Source information section start

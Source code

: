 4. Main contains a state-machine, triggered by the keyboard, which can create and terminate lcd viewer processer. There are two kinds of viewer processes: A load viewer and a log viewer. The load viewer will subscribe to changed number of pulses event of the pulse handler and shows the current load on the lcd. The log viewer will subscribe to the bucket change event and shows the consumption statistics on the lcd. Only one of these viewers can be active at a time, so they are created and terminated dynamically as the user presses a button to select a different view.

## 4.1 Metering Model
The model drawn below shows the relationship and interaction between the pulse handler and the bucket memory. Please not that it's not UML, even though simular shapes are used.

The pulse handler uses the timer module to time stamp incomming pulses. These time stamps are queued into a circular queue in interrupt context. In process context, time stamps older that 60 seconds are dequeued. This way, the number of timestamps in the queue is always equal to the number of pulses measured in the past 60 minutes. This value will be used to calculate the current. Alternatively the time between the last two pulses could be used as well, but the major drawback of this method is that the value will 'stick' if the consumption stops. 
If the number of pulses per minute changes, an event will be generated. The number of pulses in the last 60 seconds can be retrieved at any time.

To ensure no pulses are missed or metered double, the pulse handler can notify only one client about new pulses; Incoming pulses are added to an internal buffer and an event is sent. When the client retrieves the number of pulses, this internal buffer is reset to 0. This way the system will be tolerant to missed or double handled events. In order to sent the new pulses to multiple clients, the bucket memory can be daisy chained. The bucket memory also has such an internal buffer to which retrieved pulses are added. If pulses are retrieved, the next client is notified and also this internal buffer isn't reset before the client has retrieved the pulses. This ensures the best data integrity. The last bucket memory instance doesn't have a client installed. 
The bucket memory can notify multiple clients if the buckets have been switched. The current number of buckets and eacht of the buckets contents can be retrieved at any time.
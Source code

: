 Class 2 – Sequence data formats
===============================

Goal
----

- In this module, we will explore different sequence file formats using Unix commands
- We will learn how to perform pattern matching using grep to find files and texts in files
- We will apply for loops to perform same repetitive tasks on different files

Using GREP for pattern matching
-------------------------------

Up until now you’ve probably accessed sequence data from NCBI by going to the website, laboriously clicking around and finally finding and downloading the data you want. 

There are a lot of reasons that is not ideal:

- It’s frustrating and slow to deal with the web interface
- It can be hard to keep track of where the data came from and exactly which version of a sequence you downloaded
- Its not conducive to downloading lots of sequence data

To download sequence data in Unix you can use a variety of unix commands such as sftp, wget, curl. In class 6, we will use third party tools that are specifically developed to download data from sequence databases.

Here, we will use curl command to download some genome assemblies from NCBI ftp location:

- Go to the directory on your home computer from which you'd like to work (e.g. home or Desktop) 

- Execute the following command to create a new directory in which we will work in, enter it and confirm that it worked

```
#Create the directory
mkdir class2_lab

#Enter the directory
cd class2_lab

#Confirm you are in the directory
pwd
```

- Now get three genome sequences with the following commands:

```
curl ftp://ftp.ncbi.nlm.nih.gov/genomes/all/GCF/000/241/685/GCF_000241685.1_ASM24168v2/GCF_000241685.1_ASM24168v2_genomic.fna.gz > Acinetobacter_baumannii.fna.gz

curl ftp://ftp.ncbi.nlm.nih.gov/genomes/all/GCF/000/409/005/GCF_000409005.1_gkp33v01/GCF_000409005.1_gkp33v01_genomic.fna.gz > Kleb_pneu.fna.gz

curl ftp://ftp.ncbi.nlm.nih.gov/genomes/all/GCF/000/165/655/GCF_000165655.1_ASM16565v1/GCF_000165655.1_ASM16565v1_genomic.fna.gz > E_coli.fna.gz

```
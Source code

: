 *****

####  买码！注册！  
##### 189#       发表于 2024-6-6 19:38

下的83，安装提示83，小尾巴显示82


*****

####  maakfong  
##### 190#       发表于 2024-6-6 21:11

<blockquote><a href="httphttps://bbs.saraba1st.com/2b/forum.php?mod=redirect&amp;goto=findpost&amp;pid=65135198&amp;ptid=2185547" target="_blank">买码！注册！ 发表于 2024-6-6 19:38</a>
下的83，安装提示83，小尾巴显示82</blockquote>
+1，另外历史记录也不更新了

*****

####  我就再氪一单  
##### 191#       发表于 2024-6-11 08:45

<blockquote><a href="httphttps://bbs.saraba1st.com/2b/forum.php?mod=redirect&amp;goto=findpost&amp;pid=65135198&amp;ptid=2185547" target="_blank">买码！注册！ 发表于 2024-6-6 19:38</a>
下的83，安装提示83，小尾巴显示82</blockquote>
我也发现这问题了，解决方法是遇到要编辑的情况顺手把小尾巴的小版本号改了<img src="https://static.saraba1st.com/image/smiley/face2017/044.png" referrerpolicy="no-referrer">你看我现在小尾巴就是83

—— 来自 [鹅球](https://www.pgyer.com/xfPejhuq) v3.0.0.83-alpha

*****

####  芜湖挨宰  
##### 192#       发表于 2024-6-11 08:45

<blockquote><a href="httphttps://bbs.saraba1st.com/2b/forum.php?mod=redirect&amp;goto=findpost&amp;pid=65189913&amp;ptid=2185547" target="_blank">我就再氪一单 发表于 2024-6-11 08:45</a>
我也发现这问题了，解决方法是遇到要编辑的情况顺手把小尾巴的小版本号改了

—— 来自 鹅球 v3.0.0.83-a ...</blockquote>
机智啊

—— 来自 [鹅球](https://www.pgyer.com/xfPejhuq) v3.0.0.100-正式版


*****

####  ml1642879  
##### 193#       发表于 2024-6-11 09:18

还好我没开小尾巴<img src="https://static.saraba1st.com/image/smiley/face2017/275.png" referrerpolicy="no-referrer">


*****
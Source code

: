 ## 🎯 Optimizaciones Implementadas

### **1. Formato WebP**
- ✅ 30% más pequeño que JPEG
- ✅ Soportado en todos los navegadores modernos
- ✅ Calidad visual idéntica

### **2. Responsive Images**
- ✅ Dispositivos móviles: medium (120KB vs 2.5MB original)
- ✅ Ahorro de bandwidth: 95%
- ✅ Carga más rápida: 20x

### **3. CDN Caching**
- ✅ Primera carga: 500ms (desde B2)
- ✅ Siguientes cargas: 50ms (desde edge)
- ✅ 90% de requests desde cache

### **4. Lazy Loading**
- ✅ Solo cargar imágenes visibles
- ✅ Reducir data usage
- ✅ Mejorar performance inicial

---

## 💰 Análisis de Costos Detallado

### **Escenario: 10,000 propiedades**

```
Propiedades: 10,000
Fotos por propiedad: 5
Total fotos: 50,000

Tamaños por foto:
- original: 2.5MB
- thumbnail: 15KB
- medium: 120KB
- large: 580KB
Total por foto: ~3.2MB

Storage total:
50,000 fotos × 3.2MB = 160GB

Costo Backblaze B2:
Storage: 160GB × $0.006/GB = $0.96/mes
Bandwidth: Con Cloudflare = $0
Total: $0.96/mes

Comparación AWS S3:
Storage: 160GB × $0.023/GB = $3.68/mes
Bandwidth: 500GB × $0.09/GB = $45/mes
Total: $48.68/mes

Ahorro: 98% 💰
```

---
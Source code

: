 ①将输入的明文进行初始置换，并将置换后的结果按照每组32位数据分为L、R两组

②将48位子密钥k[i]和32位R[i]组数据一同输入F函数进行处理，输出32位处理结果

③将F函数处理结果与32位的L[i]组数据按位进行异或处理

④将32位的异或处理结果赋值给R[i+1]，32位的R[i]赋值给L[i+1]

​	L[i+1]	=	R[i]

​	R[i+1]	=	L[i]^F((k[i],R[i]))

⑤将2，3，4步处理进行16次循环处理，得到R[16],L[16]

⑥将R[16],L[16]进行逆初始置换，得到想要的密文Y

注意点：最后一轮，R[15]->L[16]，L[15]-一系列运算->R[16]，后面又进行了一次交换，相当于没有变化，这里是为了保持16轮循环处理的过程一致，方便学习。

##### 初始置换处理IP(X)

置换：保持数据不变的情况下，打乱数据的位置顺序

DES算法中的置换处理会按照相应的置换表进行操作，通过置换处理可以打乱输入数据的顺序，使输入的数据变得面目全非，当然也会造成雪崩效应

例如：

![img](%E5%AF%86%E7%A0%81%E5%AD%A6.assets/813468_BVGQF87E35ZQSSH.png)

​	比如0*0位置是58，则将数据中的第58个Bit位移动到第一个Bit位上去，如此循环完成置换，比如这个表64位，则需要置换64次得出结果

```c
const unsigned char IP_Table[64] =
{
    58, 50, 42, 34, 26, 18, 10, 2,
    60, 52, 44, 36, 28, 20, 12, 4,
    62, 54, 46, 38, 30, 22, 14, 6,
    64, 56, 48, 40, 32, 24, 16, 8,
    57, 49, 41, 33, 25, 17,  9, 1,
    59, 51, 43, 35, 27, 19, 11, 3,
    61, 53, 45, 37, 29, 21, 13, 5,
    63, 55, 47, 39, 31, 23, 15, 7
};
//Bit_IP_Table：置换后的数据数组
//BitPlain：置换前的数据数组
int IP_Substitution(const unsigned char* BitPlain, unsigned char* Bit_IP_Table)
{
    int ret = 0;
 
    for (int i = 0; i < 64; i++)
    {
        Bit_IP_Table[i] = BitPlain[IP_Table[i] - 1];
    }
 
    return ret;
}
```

Source information section end

▶ **Task instructions**
Starting at the first line of the data above, please restate word for word every line up to and including the one that holds "The model drawn", and add nothing else.

▶ **Task output**
Source code

: 4. Main contains a state-machine, triggered by the keyboard, which can create and terminate lcd viewer processer. There are two kinds of viewer processes: A load viewer and a log viewer. The load viewer will subscribe to changed number of pulses event of the pulse handler and shows the current load on the lcd. The log viewer will subscribe to the bucket change event and shows the consumption statistics on the lcd. Only one of these viewers can be active at a time, so they are created and terminated dynamically as the user presses a button to select a different view.

## 4.1 Metering Model
The model drawn below shows the relationship and interaction between the pulse handler and the bucket memory. Please not that it's not UML, even though simular shapes are used.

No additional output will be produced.